# Listed entries:

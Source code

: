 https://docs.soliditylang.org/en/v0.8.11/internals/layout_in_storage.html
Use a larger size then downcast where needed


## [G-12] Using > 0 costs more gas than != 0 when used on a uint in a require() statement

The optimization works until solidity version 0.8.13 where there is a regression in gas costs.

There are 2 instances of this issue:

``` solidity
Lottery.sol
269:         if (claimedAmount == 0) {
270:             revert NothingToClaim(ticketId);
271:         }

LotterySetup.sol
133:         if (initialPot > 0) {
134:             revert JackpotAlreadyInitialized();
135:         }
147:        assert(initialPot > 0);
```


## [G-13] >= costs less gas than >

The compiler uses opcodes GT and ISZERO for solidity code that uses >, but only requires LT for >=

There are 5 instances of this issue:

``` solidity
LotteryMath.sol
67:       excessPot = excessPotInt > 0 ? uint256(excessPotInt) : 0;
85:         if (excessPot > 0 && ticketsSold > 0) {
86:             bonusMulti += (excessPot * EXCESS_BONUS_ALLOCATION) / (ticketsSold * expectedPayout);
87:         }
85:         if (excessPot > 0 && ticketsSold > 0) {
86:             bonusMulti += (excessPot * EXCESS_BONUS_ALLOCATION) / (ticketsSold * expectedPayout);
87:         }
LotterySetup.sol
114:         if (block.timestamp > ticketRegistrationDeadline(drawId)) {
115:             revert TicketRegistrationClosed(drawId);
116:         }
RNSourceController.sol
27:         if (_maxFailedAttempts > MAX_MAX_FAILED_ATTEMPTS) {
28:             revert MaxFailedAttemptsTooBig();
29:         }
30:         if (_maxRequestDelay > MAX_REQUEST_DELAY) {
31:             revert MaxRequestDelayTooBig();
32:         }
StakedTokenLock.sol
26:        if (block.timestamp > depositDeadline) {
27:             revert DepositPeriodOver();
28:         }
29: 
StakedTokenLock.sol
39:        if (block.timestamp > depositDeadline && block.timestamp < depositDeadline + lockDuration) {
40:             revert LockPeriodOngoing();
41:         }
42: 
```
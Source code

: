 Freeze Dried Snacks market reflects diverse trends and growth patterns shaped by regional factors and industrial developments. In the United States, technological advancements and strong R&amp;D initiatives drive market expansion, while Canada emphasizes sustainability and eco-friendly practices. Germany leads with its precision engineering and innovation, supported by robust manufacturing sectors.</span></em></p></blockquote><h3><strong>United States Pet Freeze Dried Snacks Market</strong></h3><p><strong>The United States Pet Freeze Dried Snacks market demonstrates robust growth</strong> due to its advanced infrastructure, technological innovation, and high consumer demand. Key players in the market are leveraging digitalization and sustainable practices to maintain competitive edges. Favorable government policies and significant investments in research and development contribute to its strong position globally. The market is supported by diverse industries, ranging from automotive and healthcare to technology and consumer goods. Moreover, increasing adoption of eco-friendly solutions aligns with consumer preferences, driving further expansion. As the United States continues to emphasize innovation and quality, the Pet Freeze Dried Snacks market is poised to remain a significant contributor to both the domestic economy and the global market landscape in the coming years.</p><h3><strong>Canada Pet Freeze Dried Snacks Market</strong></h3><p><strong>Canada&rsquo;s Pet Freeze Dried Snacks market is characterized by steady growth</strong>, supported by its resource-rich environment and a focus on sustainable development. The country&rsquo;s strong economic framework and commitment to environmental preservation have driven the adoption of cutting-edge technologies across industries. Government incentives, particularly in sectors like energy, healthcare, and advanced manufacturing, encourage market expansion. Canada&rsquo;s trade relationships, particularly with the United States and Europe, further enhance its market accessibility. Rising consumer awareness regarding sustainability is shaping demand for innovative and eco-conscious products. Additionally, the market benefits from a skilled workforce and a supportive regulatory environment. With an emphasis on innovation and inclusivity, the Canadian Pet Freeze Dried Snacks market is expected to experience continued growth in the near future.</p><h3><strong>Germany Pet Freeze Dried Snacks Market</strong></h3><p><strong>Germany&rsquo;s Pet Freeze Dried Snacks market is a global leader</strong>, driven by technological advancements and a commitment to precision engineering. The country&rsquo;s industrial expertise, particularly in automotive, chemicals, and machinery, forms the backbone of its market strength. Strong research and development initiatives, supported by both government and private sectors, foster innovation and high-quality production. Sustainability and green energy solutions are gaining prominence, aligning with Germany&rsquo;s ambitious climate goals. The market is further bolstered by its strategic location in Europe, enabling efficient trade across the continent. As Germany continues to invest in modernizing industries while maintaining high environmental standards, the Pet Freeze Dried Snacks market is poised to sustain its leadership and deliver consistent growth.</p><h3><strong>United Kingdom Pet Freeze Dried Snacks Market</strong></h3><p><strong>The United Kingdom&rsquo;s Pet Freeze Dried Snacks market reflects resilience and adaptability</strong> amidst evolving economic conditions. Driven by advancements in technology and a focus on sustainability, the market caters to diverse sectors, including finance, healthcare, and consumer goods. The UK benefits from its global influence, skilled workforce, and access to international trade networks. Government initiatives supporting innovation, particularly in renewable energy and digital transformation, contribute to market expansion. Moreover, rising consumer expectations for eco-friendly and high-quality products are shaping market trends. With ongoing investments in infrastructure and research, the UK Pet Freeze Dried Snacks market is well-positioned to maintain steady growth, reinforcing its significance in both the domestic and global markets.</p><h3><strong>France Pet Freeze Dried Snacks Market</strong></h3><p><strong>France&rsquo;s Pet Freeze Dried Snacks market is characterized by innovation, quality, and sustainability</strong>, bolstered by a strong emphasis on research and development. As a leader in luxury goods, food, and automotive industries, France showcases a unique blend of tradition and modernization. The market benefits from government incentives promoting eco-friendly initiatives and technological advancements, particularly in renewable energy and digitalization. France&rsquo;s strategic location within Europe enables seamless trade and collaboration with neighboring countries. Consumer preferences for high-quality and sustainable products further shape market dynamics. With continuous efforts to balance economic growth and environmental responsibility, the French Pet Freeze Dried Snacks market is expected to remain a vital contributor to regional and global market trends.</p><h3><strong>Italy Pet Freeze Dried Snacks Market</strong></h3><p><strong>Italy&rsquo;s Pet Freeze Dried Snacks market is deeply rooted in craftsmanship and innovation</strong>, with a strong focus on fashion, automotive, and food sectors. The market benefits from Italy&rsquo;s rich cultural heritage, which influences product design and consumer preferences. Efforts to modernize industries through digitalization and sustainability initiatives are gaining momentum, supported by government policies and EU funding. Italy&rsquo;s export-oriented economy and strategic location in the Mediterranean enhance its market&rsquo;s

# Task to complete:
Filter the material for the word "than" and copy each matching line.

# Response to this exercise:
## [G-12] Using > 0 costs more gas than != 0 when used on a uint in a require() statement
## [G-13] >= costs less gas than >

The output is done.